* [Problem] Would you set down the data that follows, word for word, without any pictures?

[Document images with source code]
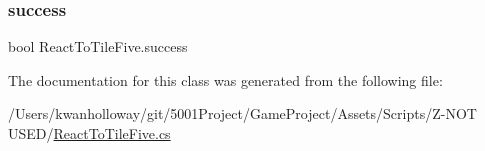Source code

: \subsubsection{\texorpdfstring{success}{success}}
{\footnotesize\ttfamily bool React\+To\+Tile\+Five.\+success}



The documentation for this class was generated from the following file\+:\begin{DoxyCompactItemize}
\item 
/\+Users/kwanholloway/git/5001\+Project/\+Game\+Project/\+Assets/\+Scripts/\+Z-\/\+N\+O\+T U\+S\+E\+D/\hyperlink{_react_to_tile_five_8cs}{React\+To\+Tile\+Five.\+cs}\end{DoxyCompactItemize}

* [Solution for this exercise]
Source code

: \subsubsection{\texorpdfstring{success}{success}}
{\footnotesize\ttfamily bool React\+To\+Tile\+Five.\+success}



The documentation for this class was generated from the following file\+:\begin{DoxyCompactItemize}
\item 
/\+Users/kwanholloway/git/5001\+Project/\+Game\+Project/\+Assets/\+Scripts/\+Z-\/\+N\+O\+T U\+S\+E\+D/\hyperlink{_react_to_tile_five_8cs}{React\+To\+Tile\+Five.\+cs}\end{DoxyCompactItemize}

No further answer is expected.